Required work:
A word-for-word restatement of all the records is the required answer.

------

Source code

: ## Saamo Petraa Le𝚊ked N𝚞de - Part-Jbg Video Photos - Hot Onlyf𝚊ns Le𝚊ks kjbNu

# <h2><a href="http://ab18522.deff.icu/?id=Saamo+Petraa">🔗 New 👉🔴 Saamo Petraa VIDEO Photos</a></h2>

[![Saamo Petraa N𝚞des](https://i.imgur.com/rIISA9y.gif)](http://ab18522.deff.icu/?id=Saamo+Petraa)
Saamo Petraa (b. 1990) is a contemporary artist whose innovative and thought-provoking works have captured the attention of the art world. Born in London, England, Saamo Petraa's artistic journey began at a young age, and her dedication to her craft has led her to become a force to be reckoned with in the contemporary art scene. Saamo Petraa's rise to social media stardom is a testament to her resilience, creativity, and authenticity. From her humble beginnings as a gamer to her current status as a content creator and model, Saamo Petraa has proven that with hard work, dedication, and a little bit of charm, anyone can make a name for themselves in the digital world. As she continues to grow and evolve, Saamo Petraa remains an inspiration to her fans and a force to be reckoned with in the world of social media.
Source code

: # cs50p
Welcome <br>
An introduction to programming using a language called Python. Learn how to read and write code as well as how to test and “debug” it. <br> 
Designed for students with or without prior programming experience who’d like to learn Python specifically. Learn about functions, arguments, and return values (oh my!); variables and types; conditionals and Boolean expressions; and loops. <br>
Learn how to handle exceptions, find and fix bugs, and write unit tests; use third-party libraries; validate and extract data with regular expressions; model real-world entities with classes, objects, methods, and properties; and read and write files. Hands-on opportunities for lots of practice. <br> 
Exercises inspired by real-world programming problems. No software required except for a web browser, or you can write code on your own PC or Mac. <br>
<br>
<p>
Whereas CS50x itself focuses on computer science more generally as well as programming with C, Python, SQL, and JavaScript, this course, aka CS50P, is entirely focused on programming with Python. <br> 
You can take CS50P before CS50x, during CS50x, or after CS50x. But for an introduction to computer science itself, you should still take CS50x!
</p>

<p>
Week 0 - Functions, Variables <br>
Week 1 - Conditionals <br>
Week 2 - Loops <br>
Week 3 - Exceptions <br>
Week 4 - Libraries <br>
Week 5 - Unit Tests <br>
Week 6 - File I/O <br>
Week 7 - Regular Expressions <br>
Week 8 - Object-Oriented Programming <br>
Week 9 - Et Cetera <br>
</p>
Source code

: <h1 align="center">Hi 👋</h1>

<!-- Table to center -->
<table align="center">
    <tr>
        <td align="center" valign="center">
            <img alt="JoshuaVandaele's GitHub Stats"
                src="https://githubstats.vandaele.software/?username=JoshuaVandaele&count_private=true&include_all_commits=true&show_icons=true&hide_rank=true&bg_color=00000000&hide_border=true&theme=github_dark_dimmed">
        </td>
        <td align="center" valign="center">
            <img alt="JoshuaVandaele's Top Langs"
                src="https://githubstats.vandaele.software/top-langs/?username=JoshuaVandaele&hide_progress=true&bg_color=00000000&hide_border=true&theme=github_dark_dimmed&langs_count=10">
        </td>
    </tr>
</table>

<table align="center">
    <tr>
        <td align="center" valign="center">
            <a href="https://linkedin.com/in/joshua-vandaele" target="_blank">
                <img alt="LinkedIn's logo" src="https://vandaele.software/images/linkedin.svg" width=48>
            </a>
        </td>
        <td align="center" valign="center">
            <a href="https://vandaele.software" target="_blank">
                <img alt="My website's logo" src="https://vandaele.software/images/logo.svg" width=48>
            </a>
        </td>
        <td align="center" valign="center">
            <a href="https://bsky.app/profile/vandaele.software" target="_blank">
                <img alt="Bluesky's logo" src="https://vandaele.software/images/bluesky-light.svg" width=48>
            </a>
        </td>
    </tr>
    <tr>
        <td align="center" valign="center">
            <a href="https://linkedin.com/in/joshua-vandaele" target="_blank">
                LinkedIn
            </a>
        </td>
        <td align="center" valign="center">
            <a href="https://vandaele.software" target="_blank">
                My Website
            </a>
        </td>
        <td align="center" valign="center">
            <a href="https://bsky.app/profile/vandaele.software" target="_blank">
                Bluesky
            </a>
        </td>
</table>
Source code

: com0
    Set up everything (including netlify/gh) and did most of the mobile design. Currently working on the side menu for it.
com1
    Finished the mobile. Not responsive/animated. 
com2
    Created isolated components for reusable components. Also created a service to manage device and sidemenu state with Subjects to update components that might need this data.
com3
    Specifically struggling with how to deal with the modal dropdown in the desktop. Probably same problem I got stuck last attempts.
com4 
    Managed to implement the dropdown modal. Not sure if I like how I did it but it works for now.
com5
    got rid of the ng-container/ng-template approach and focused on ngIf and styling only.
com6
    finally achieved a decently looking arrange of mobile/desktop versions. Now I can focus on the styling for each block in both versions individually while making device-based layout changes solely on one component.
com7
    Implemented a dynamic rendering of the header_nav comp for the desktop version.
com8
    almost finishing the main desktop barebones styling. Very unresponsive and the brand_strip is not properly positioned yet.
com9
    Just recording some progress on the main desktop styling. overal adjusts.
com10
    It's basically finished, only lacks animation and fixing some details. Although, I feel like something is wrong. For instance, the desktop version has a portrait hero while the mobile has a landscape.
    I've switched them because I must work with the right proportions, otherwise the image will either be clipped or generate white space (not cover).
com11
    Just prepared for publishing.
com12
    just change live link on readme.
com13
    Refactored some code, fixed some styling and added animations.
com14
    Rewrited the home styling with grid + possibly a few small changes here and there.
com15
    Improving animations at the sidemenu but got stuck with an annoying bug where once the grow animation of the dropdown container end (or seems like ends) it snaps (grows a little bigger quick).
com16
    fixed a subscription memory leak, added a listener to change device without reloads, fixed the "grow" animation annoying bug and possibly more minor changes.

------

Response to this task:
Source code

: ## Saamo Petraa Le𝚊ked N𝚞de - Part-Jbg Video Photos - Hot Onlyf𝚊ns Le𝚊ks kjbNu

# <h2><a href="http://ab18522.deff.icu/?id=Saamo+Petraa">🔗 New 👉🔴 Saamo Petraa VIDEO Photos</a></h2>

[![Saamo Petraa N𝚞des](https://i.imgur.com/rIISA9y.gif)](http://ab18522.deff.icu/?id=Saamo+Petraa)
Saamo Petraa (b. 1990) is a contemporary artist whose innovative and thought-provoking works have captured the attention of the art world. Born in London, England, Saamo Petraa's artistic journey began at a young age, and her dedication to her craft has led her to become a force to be reckoned with in the contemporary art scene. Saamo Petraa's rise to social media stardom is a testament to her resilience, creativity, and authenticity. From her humble beginnings as a gamer to her current status as a content creator and model, Saamo Petraa has proven that with hard work, dedication, and a little bit of charm, anyone can make a name for themselves in the digital world. As she continues to grow and evolve, Saamo Petraa remains an inspiration to her fans and a force to be reckoned with in the world of social media.
Source code

: # cs50p
Welcome <br>
An introduction to programming using a language called Python. Learn how to read and write code as well as how to test and “debug” it. <br> 
Designed for students with or without prior programming experience who’d like to learn Python specifically. Learn about functions, arguments, and return values (oh my!); variables and types; conditionals and Boolean expressions; and loops. <br>
Learn how to handle exceptions, find and fix bugs, and write unit tests; use third-party libraries; validate and extract data with regular expressions; model real-world entities with classes, objects, methods, and properties; and read and write files. Hands-on opportunities for lots of practice. <br> 
Exercises inspired by real-world programming problems. No software required except for a web browser, or you can write code on your own PC or Mac. <br>
<br>
<p>
Whereas CS50x itself focuses on computer science more generally as well as programming with C, Python, SQL, and JavaScript, this course, aka CS50P, is entirely focused on programming with Python. <br> 
You can take CS50P before CS50x, during CS50x, or after CS50x. But for an introduction to computer science itself, you should still take CS50x!
</p>

<p>
Week 0 - Functions, Variables <br>
Week 1 - Conditionals <br>
Week 2 - Loops <br>
Week 3 - Exceptions <br>
Week 4 - Libraries <br>
Week 5 - Unit Tests <br>
Week 6 - File I/O <br>
Week 7 - Regular Expressions <br>
Week 8 - Object-Oriented Programming <br>
Week 9 - Et Cetera <br>
</p>
Source code

: <h1 align="center">Hi 👋</h1>

<!-- Table to center -->
<table align="center">
    <tr>
        <td align="center" valign="center">
            <img alt="JoshuaVandaele's GitHub Stats"
                src="https://githubstats.vandaele.software/?username=JoshuaVandaele&count_private=true&include_all_commits=true&show_icons=true&hide_rank=true&bg_color=00000000&hide_border=true&theme=github_dark_dimmed">
        </td>
        <td align="center" valign="center">
            <img alt="JoshuaVandaele's Top Langs"
                src="https://githubstats.vandaele.software/top-langs/?username=JoshuaVandaele&hide_progress=true&bg_color=00000000&hide_border=true&theme=github_dark_dimmed&langs_count=10">
        </td>
    </tr>
</table>

<table align="center">
    <tr>
        <td align="center" valign="center">
            <a href="https://linkedin.com/in/joshua-vandaele" target="_blank">
                <img alt="LinkedIn's logo" src="https://vandaele.software/images/linkedin.svg" width=48>
            </a>
        </td>
        <td align="center" valign="center">
            <a href="https://vandaele.software" target="_blank">
                <img alt="My website's logo" src="https://vandaele.software/images/logo.svg" width=48>
            </a>
        </td>
        <td align="center" valign="center">
            <a href="https://bsky.app/profile/vandaele.software" target="_blank">
                <img alt="Bluesky's logo" src="https://vandaele.software/images/bluesky-light.svg" width=48>
            </a>
        </td>
    </tr>
    <tr>
        <td align="center" valign="center">
            <a href="https://linkedin.com/in/joshua-vandaele" target="_blank">
                LinkedIn
            </a>
        </td>
        <td align="center" valign="center">
            <a href="https://vandaele.software" target="_blank">
                My Website
            </a>
        </td>
        <td align="center" valign="center">
            <a href="https://bsky.app/profile/vandaele.software" target="_blank">
                Bluesky
            </a>
        </td>
</table>
Source code

: com0
    Set up everything (including netlify/gh) and did most of the mobile design. Currently working on the side menu for it.
com1
    Finished the mobile. Not responsive/animated. 
com2
    Created isolated components for reusable components. Also created a service to manage device and sidemenu state with Subjects to update components that might need this data.
com3
    Specifically struggling with how to deal with the modal dropdown in the desktop. Probably same problem I got stuck last attempts.
com4 
    Managed to implement the dropdown modal. Not sure if I like how I did it but it works for now.
com5
    got rid of the ng-container/ng-template approach and focused on ngIf and styling only.
com6
    finally achieved a decently looking arrange of mobile/desktop versions. Now I can focus on the styling for each block in both versions individually while making device-based layout changes solely on one component.
com7
    Implemented a dynamic rendering of the header_nav comp for the desktop version.
com8
    almost finishing the main desktop barebones styling. Very unresponsive and the brand_strip is not properly positioned yet.
com9
    Just recording some progress on the main desktop styling. overal adjusts.
com10
    It's basically finished, only lacks animation and fixing some details. Although, I feel like something is wrong. For instance, the desktop version has a portrait hero while the mobile has a landscape.
    I've switched them because I must work with the right proportions, otherwise the image will either be clipped or generate white space (not cover).
com11
    Just prepared for publishing.
com12
    just change live link on readme.
com13
    Refactored some code, fixed some styling and added animations.
com14
    Rewrited the home styling with grid + possibly a few small changes here and there.
com15
    Improving animations at the sidemenu but got stuck with an annoying bug where once the grow animation of the dropdown container end (or seems like ends) it snaps (grows a little bigger quick).
com16
    fixed a subscription memory leak, added a listener to change device without reloads, fixed the "grow" animation annoying bug and possibly more minor changes.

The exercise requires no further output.